Until that point, the Dorset ICS was something she had heard mentioned but, by her own admission, had not really understood.
‘I was very aware of the NHS Long Term Plan, but when I was asked to be involved, obviously I read up on the ICS and found out more.’
As a recently qualified physio, did she feel her contribution was valued?
‘Definitely. And what was really good was having the opportunity to talk to people who came from such different areas of physiotherapy. For example, there were people from the learning disability service and it was good to hear some of the challenges they face.
‘I’m all about the patient, and I feel the ICS offers the opportunity for individuals to have greater control of their own health, care and wellbeing, which really ticks all my boxes.
That’s definitely empowerment for them.’
Integrated care systems: are they working?
A study published last September by the King’s Fund reviewed the journey so far for integrated care systems.

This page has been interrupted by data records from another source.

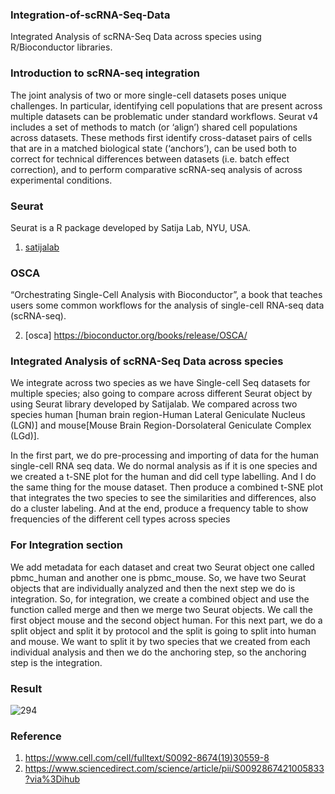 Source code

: ### Integration-of-scRNA-Seq-Data
Integrated Analysis of scRNA-Seq Data across species using R/Bioconductor libraries.

### Introduction to scRNA-seq integration
The joint analysis of two or more single-cell datasets poses unique challenges. In particular, identifying cell populations that are present across multiple datasets can be problematic under standard workflows. Seurat v4 includes a set of methods to match (or ‘align’) shared cell populations across datasets. These methods first identify cross-dataset pairs of cells that are in a matched biological state (‘anchors’), can be used both to correct for technical differences between datasets (i.e. batch effect correction), and to perform comparative scRNA-seq analysis of across experimental conditions.

### Seurat 
Seurat is a R package developed by Satija Lab, NYU, USA.

1. [satijalab](https://satijalab.org/seurat/)

### OSCA
“Orchestrating Single-Cell Analysis with Bioconductor”, a book that teaches users some common workflows for the analysis of single-cell RNA-seq data (scRNA-seq). 

2. [osca] https://bioconductor.org/books/release/OSCA/

### Integrated Analysis of scRNA-Seq Data across species

We integrate across two species as we have Single-cell Seq datasets for multiple species; also going to compare across different Seurat object by using Seurat library developed by Satijalab. We compared across two species human [human brain region-Human Lateral Geniculate Nucleus (LGN)] and mouse[Mouse Brain Region-Dorsolateral Geniculate Complex (LGd)]. 

In the first part, we do pre-processing and importing of data for the human single-cell RNA seq data. We do normal analysis as if it is one species and we created a t-SNE plot for the human and did cell type labelling. And I do the same thing for the mouse dataset. Then produce a combined t-SNE plot that integrates the two species to see the similarities and differences, also do a cluster labeling. And at the end, produce a frequency table to show frequencies of the different cell types across species

### For Integration section

We add metadata for each dataset and creat two Seurat object one called pbmc_human and another one is pbmc_mouse. So, we have two Seurat objects that are individually analyzed and then the next step we do is integration. So, for integration, we create a combined object and use the function called merge and then we merge two Seurat objects. We call the first object mouse and the second object human. For this next part, we do a split object and split it by protocol and the split is going to split into human and mouse. We want to split it by two species that we created from each individual analysis and then we do the anchoring step, so the anchoring step is the integration. 

### Result

![294](https://user-images.githubusercontent.com/65890522/123652351-82d3a080-d82c-11eb-90d5-b0cd6a1d261b.png)


### Reference
1. https://www.cell.com/cell/fulltext/S0092-8674(19)30559-8
2. https://www.sciencedirect.com/science/article/pii/S0092867421005833?via%3Dihub
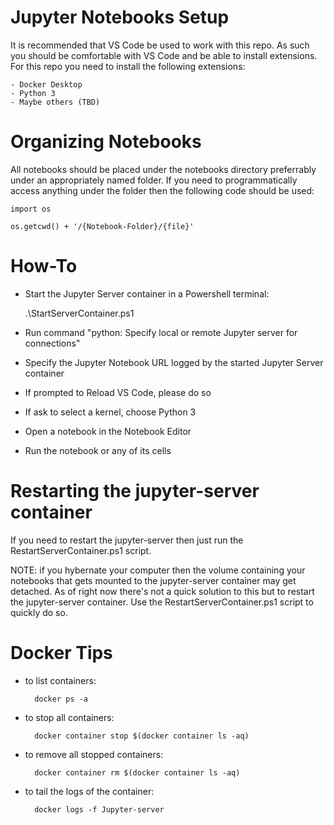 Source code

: # Jupyter Notebooks Setup
It is recommended that VS Code be used to work with this repo. As such you should be comfortable with VS Code and be able
to install extensions. For this repo you need to install the following extensions:

    - Docker Desktop
    - Python 3
    - Maybe others (TBD)
    
# Organizing Notebooks
All notebooks should be placed under the notebooks directory preferrably under an appropriately named folder. If you need
to programmatically access anything under the folder then the following code should be used:

    import os

    os.getcwd() + '/{Notebook-Folder}/{file}'


# How-To
- Start the Jupyter Server container in a Powershell terminal:

    .\StartServerContainer.ps1

- Run command "python: Specify local or remote Jupyter server for connections"

- Specify the Jupyter Notebook URL logged by the started Jupyter Server container

- If prompted to Reload VS Code, please do so

- If ask to select a kernel, choose Python 3

- Open a notebook in the Notebook Editor

- Run the notebook or any of its cells


# Restarting the jupyter-server container
If you need to restart the jupyter-server then just run the RestartServerContainer.ps1 script.

NOTE: if you hybernate your computer then the volume containing your notebooks that gets mounted to the jupyter-server container may get detached.
      As of right now there's not a quick solution to this but to restart the jupyter-server container. Use the RestartServerContainer.ps1 script to 
      quickly do so.


# Docker Tips

- to list containers:

        docker ps -a
    
- to stop all containers:

        docker container stop $(docker container ls -aq)

- to remove all stopped containers:

        docker container rm $(docker container ls -aq)

- to tail the logs of the container:

        docker logs -f Jupyter-server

The report said ICSs represented a ‘fundamental and far-reaching change’ in how the NHS works but pointed out there was no national blueprint and their development was locally led.
The study, based on interviews conducted in eight of the first wave of ICSs, concluded there were ‘early signs of progress’ in delivering service changes but more time was needed to embed the changes and assess their impact.
‘The understandable desire to see change happen quickly needs to be married with realism about the scale and complexity of what is being attempted,’ the study said.